#### [EXERCISE INPUTS]
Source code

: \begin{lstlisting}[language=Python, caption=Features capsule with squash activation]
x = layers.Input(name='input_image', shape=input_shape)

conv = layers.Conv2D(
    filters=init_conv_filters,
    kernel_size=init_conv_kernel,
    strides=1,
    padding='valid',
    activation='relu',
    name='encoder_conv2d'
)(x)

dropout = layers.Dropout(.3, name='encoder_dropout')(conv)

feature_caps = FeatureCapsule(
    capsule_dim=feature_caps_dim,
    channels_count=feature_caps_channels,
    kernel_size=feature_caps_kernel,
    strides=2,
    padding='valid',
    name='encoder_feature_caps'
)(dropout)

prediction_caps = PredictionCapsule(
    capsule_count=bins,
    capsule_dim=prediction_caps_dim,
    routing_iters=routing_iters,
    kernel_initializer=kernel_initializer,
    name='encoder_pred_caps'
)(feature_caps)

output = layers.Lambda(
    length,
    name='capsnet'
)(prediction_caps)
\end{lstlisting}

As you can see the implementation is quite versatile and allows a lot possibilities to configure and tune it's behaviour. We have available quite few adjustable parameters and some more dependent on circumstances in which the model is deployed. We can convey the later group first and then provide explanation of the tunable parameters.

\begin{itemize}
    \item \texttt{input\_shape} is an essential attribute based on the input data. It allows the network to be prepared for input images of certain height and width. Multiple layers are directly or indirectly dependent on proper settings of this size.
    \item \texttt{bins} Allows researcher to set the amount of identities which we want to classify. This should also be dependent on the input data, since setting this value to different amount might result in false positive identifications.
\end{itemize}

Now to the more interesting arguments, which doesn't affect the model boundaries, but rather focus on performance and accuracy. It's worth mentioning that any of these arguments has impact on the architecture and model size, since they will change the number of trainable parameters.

#### [WHAT THIS TASK INVOLVES]
Send back each record exactly as it stands.

#### [RESPONSE TO THIS TASK]
Source code

: \begin{lstlisting}[language=Python, caption=Features capsule with squash activation]
x = layers.Input(name='input_image', shape=input_shape)

conv = layers.Conv2D(
    filters=init_conv_filters,
    kernel_size=init_conv_kernel,
    strides=1,
    padding='valid',
    activation='relu',
    name='encoder_conv2d'
)(x)

dropout = layers.Dropout(.3, name='encoder_dropout')(conv)

feature_caps = FeatureCapsule(
    capsule_dim=feature_caps_dim,
    channels_count=feature_caps_channels,
    kernel_size=feature_caps_kernel,
    strides=2,
    padding='valid',
    name='encoder_feature_caps'
)(dropout)

prediction_caps = PredictionCapsule(
    capsule_count=bins,
    capsule_dim=prediction_caps_dim,
    routing_iters=routing_iters,
    kernel_initializer=kernel_initializer,
    name='encoder_pred_caps'
)(feature_caps)

output = layers.Lambda(
    length,
    name='capsnet'
)(prediction_caps)
\end{lstlisting}

As you can see the implementation is quite versatile and allows a lot possibilities to configure and tune it's behaviour. We have available quite few adjustable parameters and some more dependent on circumstances in which the model is deployed. We can convey the later group first and then provide explanation of the tunable parameters.

\begin{itemize}
    \item \texttt{input\_shape} is an essential attribute based on the input data. It allows the network to be prepared for input images of certain height and width. Multiple layers are directly or indirectly dependent on proper settings of this size.
    \item \texttt{bins} Allows researcher to set the amount of identities which we want to classify. This should also be dependent on the input data, since setting this value to different amount might result in false positive identifications.
\end{itemize}

Now to the more interesting arguments, which doesn't affect the model boundaries, but rather focus on performance and accuracy. It's worth mentioning that any of these arguments has impact on the architecture and model size, since they will change the number of trainable parameters.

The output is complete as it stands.